Wednesday, May 19, 2004

Tropical Malady elicits boos and bewilderment

When Apichatpong Weerasethakul's Blissfully Yours was shown at Cannes in 2002, half the audience walked out, the other half remained and cheered wildly.

His new movie, Tropical Malady, in competition for the Palm d'Or this year, has received a chillier response, with some critics walking out and others booing the film at the end, according to a story by Reuters.

In a review for Variety, Deborah Young said:

As exceedingly strange as its predecessors Mysterious Object at Noon and cult fave Blissfully Yours but even more incomprehensible, Tropical Malady takes the viewer on a mysterious and sporadically fascinating trip into the darkness of the human heart and Thai legend, but only after an hour of a weakly structured story about two young men who are attracted to each other. Pic will find its admirers chiefly among those who appreciated director Apichatpong Weerasethakul's earlier cinematic experiments. Outside fests, pic's loosely connected scenes will sorely try the patience of most arthouse viewers.

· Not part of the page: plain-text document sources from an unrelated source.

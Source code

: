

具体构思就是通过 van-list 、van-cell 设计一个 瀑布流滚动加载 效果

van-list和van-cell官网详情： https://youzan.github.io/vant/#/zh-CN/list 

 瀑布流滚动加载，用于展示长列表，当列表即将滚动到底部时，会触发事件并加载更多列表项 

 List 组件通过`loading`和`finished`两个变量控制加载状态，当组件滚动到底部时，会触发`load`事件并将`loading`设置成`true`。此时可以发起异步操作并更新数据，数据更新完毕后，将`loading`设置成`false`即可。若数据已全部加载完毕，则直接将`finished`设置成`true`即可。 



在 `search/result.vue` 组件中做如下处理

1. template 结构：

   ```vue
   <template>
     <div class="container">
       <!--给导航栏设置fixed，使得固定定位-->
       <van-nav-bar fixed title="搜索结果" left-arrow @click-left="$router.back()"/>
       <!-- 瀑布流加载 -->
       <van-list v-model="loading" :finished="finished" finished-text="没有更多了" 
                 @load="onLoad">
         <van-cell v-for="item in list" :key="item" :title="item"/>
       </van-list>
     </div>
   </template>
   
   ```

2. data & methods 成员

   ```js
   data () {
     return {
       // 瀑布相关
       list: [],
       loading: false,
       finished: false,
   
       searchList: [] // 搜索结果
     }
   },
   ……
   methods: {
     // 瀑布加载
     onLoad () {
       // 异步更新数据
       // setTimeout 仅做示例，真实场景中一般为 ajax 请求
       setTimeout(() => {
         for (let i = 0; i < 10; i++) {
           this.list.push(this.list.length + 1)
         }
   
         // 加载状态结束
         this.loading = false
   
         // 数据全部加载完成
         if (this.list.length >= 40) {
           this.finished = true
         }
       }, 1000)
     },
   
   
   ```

Kirk Honeycutt, for the Hollywood Reporter, was baffled as well:

The film comes in two parts. In the first, a young soldier Keng (Banlop Lomnoi) falls for a country boy named Tong (Sakda Kaewbuadee). They sit around with his Tong's mother, listening to the sounds of the night air. Away from his home, Keng kisses and fondles Tong's hand. (Whatever does that mean? one wonders.)

The Reuters reporter attended "a sparsely attended press conference", where the director acknowledged that his movie could be a tough call for some.

"The audience has a confusion about what is reality," he said of the movie, which is told in two contrasting sections. It starts with a gay love affair in a small town and then switches to the hunt for a mystical tiger figure in the jungle.

In an interview with The Nation, given before he jetted off to France, Apichatpong said he thinks local audiences might like his new film.

“Unlike Blissfully, which distanced the audience with its voyeurism and was boring for the general audience, Tropical may be more entertaining and enjoyable for an audience used to conventional storytelling, as related through folktales,” he says.